Depreme dayanıksız evlerde oturan Fetihtepe mahallesindeki aileleri tahrik ediyorlar, “Çıkmayın, evinizi boşaltmayın. Kök söktürün” teşvikleri ile o insanları adeta o çürük evlerde muhtemel yaşanacak depremde can vermeleri için her fırsatı değerlendiriyorlardı..
Kentsel dönüşümün başlaması açısından son aşamaya gelinmiş, kira yardımları çıkmış, ama yine can güvenliği olmayan o evlerden çıkmayan ailelerin muhalif medyanın tahrikleri ile ısrar ettikleri kararlarından vazgeçmeleri için elektrik, doğalgaz ve suları kesilince..
Bir anne, oraya gelen gazetecilerin yaptıkları kurgu sonrasında, evin önündeki bahçede leğende oğlunu yıkıyor görüntüsü ile istismarı zirveye taşıdılar..
Sezon, kentsel dönüşüme karşı çıkma sezonu idi.
Sezon, depreme dayanıksız evlerde oturan insanlar üzerinden iktidara çakma, sezonu idi..
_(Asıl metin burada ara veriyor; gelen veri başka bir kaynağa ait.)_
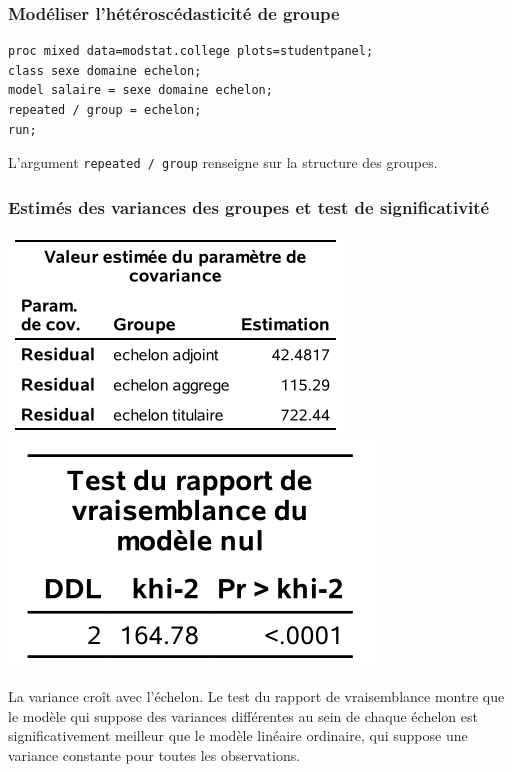 \documentclass{beamer}
\begin{document}
\begin{frame}[fragile]
\frametitle{Modéliser l'hétéroscédasticité de groupe}
\begin{tcolorbox}[colback=white, colframe=hecblue, title=Code \SASlang{} pour spécifier une variance différente pour chaque groupe]
\begin{small}
\begin{verbatim}
proc mixed data=modstat.college plots=studentpanel;
class sexe domaine echelon;
model salaire = sexe domaine echelon;
repeated / group = echelon;
run;
\end{verbatim}
\end{small}
\end{tcolorbox}
L'argument \texttt{repeated / group} renseigne \SASlang{} sur la structure des groupes.
\end{frame}
\begin{frame}
\frametitle{Estimés des variances des groupes et test de significativité}
 \begin{center}
\includegraphics[width = 0.45\linewidth]{img/c5/diapos6-e25}  
\includegraphics[width = 0.38\linewidth]{img/c5/diapos6-e26}  
 \end{center}
La variance croît avec l'échelon. Le test du rapport de vraisemblance montre que le modèle qui suppose des variances différentes au sein de chaque échelon est significativement meilleur que le modèle linéaire ordinaire, qui suppose une variance constante pour toutes les observations.
\end{frame}
\end{document}
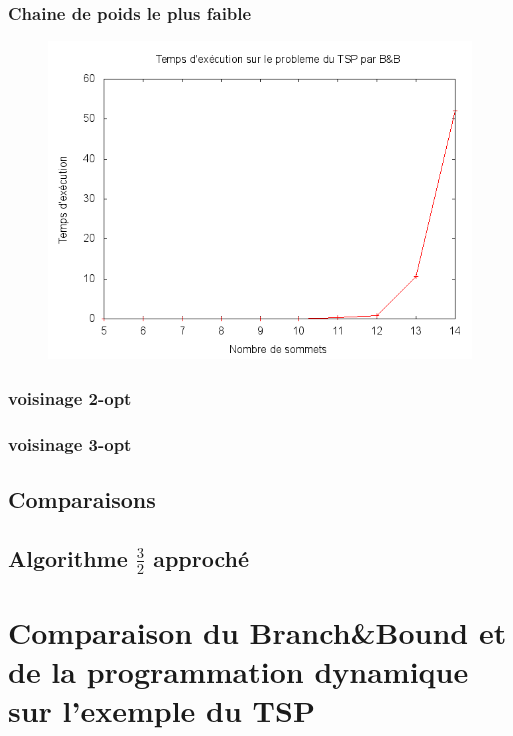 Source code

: \subsubsection{Chaine de poids le plus faible}
\begin{figure}[H]
	\includegraphics[width=\linewidth]{../pratique/branch_and_bound_dev/tsp_bb.png}
\end{figure}

\subsubsection{voisinage 2-opt}

\subsubsection{voisinage 3-opt}


\subsection{Comparaisons}


\subsection{Algorithme $\frac{3}{2}$ approché}



\section{Comparaison du Branch\&Bound et de la programmation dynamique sur l'exemple du TSP}


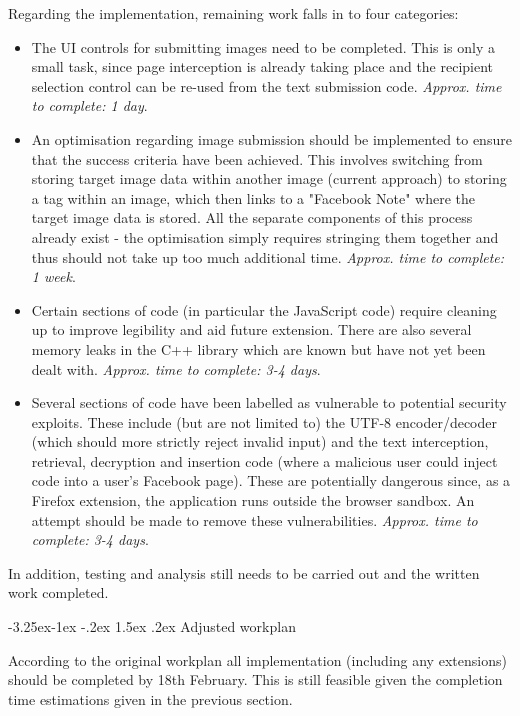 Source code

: \documentclass[a4paper,12pt]{article}
\makeatletter
\renewcommand\paragraph{\@startsection{paragraph}{4}{\z@}%
  {-3.25ex\@plus -1ex \@minus -.2ex}%
  {1.5ex \@plus .2ex}%
  {\normalfont\normalsize\bfseries}}
\makeatother
\begin{document}
Regarding the implementation, remaining work falls in to four categories:
\begin{itemize}
	\item The UI controls for submitting images need to be completed. This is only a small task, since page interception is already taking place and the recipient selection control can be re-used from the text submission code. \textit{Approx. time to complete: 1 day}.
	
	\item An optimisation regarding image submission should be implemented to ensure that the success criteria have been achieved. This involves switching from storing target image data within another image (current approach) to storing a tag within an image, which then links to a "Facebook Note" where the target image data is stored. All the separate components of this process already exist - the optimisation simply requires stringing them together and thus should not take up too much additional time. \textit{Approx. time to complete: 1 week}.
	
	\item Certain sections of code (in particular the JavaScript code) require cleaning up to improve legibility and aid future extension. There are also several memory leaks in the C++ library which are known but have not yet been dealt with. \textit{Approx. time to complete: 3-4 days}.
	
	\item Several sections of code have been labelled as vulnerable to potential security exploits. These include (but are not limited to) the UTF-8 encoder/decoder (which should more strictly reject invalid input) and the text interception, retrieval, decryption and insertion code (where a malicious user could inject code into a user's Facebook page). These are potentially dangerous since, as a Firefox extension, the application runs outside the browser sandbox. An attempt should be made to remove these vulnerabilities. \textit{Approx. time to complete: 3-4 days}.
\end{itemize}
In addition, testing and analysis still needs to be carried out and the written work completed.

\paragraph{Adjusted workplan}

According to the original workplan all implementation (including any extensions) should be completed by 18th February. This is still feasible given the completion time estimations given in the previous section.
\end{document}
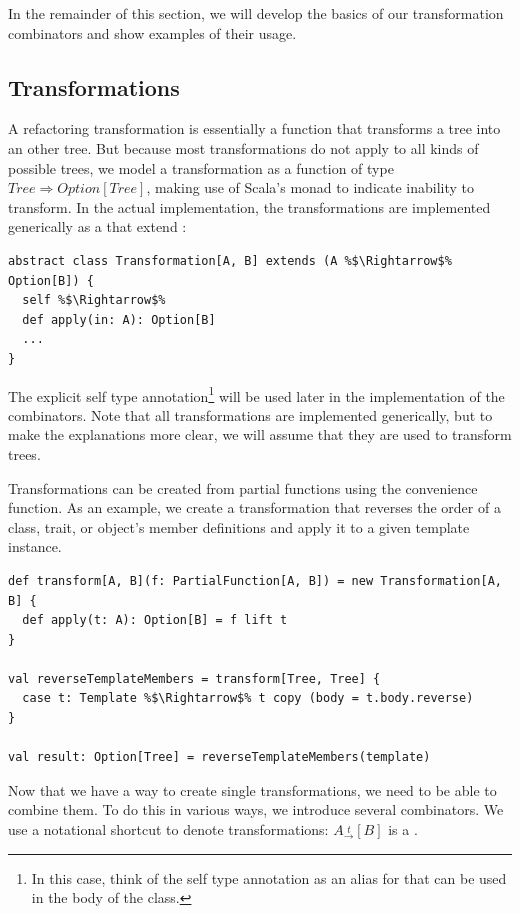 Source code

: \documentclass[10pt,a4paper,oneside]{scrreprt}
\begin{document}
In the remainder of this section, we will develop the basics of our transformation combinators and show examples of their usage.

\subsection{Transformations}

A refactoring transformation is essentially a function that transforms a tree into an other tree. But because most transformations do not apply to all kinds of possible trees, we model a transformation as a function of type $Tree\Rightarrow Option[Tree]$, making use of Scala's  monad to indicate inability to transform. In the actual implementation, the transformations are implemented generically as a  that extend :

\begin{lstlisting}
abstract class Transformation[A, B] extends (A %$\Rightarrow$% Option[B]) {
  self %$\Rightarrow$%
  def apply(in: A): Option[B]
  ...
}
\end{lstlisting}

The explicit self type annotation\footnote{In this case, think of the self type annotation as an alias for  that can be used in the body of the class.} will be used later in the implementation of the combinators. Note that all transformations are implemented generically, but to make the explanations more clear, we will assume that they are used to transform trees.

Transformations can be created from partial functions using the  convenience function. As an example, we create a transformation that reverses the order of a class, trait, or object's member definitions and apply it to a given template instance.

\begin{lstlisting}
def transform[A, B](f: PartialFunction[A, B]) = new Transformation[A, B] {
  def apply(t: A): Option[B] = f lift t
}

val reverseTemplateMembers = transform[Tree, Tree] {
  case t: Template %$\Rightarrow$% t copy (body = t.body.reverse)
}

val result: Option[Tree] = reverseTemplateMembers(template)
\end{lstlisting}

Now that we have a way to create single transformations, we need to be able to combine them. To do this in various ways, we introduce several combinators. We use a notational shortcut to denote transformations: $A \overset{t}{_\rightarrow} [B]$ is a .
\end{document}
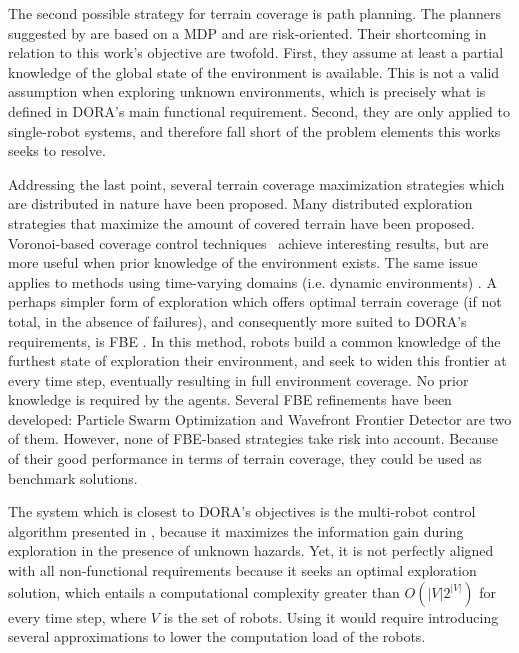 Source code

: The second possible strategy for terrain coverage is path planning. The planners suggested by \cite{undurti2010online,thiebaux2016rao,xiao2020robot} are based on a \ac{MDP} and are risk-oriented. Their shortcoming in relation to this work's objective are twofold. First, they assume at least a partial knowledge of the global state of the environment is available. This is not a valid assumption when exploring unknown environments, which  is precisely what is defined in \ac{DORA}'s main functional requirement. Second, they are only applied to single-robot systems, and therefore fall short of the problem elements this works seeks to resolve.

Addressing the last point, several terrain coverage maximization strategies which are distributed in nature have been proposed. Many distributed exploration strategies that maximize the amount of covered terrain have been proposed. Voronoi-based coverage control techniques~\cite{luo2019voronoi,santos2019decentralized} achieve interesting results, but are more useful when prior knowledge of the environment exists. The same issue applies to methods using time-varying domains (i.e. dynamic environments) \cite{santos2019decentralized,xu2019multi}. A perhaps simpler form of exploration which offers optimal terrain coverage (if not total, in the absence of failures), and consequently more suited to \ac{DORA}'s requirements, is \ac{FBE} \cite{yamauchi1998frontier}. In this method, robots build a common knowledge of the furthest state of exploration their environment, and seek to widen this frontier at every time step, eventually resulting in full environment coverage. No prior knowledge is required by the agents. Several \ac{FBE} refinements have been developed: Particle Swarm Optimization \cite{wang2011frontier} and Wavefront Frontier Detector \cite{topiwala2018frontier} are two of them. However, none of \ac{FBE}-based strategies take risk into account. Because of their good performance in terms of terrain coverage, they could be used as benchmark solutions.

The system which is closest to \ac{DORA}'s objectives is the multi-robot control algorithm presented in \cite{dames2012decentralized,schwagerMultirobotControlPolicy2017}, because it maximizes the information gain during exploration in the presence of unknown hazards. Yet, it is not perfectly aligned with all non-functional requirements because it seeks an optimal exploration solution, which entails a computational complexity greater than $O(|V|2^{|V|})$ for every time step, where $V$ is the set of robots. Using it would require introducing several approximations to lower the computation load of the robots.


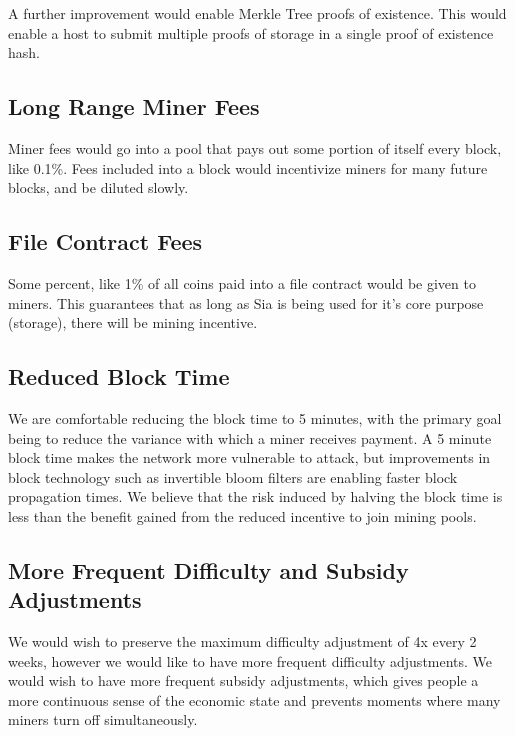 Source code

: \documentclass[twocolumn]{article}
\begin{document}
A further improvement would enable Merkle Tree proofs of existence.
This would enable a host to submit multiple proofs of storage in a single proof of existence hash.

\subsection{Long Range Miner Fees}
Miner fees would go into a pool that pays out some portion of itself every block, like 0.1\%.
Fees included into a block would incentivize miners for many future blocks, and be diluted slowly.

\subsection{File Contract Fees}
Some percent, like 1\% of all coins paid into a file contract would be given to miners.
This guarantees that as long as Sia is being used for it's core purpose (storage), there will be mining incentive.

\subsection{Reduced Block Time}
We are comfortable reducing the block time to 5 minutes, with the primary goal being to reduce the variance with which a miner receives payment.
A 5 minute block time makes the network more vulnerable to attack, but improvements in block technology such as invertible bloom filters \cite{ibf} are enabling faster block propagation times.
We believe that the risk induced by halving the block time is less than the benefit gained from the reduced incentive to join mining pools.

\subsection{More Frequent Difficulty and Subsidy Adjustments}
We would wish to preserve the maximum difficulty adjustment of 4x every 2 weeks, however we would like to have more frequent difficulty adjustments.
We would wish to have more frequent subsidy adjustments, which gives people a more continuous sense of the economic state and prevents moments where many miners turn off simultaneously.

\end{document}
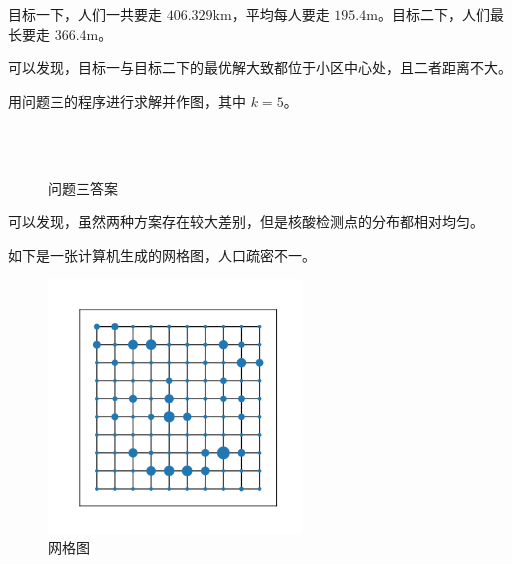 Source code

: \documentclass{cumcmthesis}
\begin{document}
目标一下，人们一共要走 $406.329\mathrm{km}$，平均每人要走 $195.4\mathrm{m}$。目标二下，人们最长要走 $366.4\mathrm{m}$。

可以发现，目标一与目标二下的最优解大致都位于小区中心处，且二者距离不大。\newpage

用问题三的程序进行求解并作图，其中 $k=5$。

\begin{figure}[H]
	\centering
	\\
	\\	
	\caption{问题三答案}
\end{figure}

可以发现，虽然两种方案存在较大差别，但是核酸检测点的分布都相对均匀。

\newpage
如下是一张计算机生成的网格图，人口疏密不一。

\begin{figure}[H]
	\centering
	\includegraphics[width=0.6\textwidth]{images/graph_Face.png}
	\caption{网格图}
\end{figure}
\end{document}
Sezon, “Her yer beton. Her yer beton” şaklabanlığı ile sanki bir ev yapana, bir ev de boş tutmak üzere ev yapma zorunluluğu getirilmiş de, gereksiz yere bir betonlaşma varmış görüntüsü oluşturma sezonu idi..
Dün 17 Ağustos 1999 depreminin yıldönümü vesilesiyle..
Muhalif medya birden söylemi değiştirdi..
Düne kadar, “betonlaşıyoruz. her yer beton oluyor” diyenler..
Birden bire söylemi şöyle çevirdiler:
“17 Ağustos’un üzerinden tam 23 yıl geçti ama, hiçbir şey değişmedi!”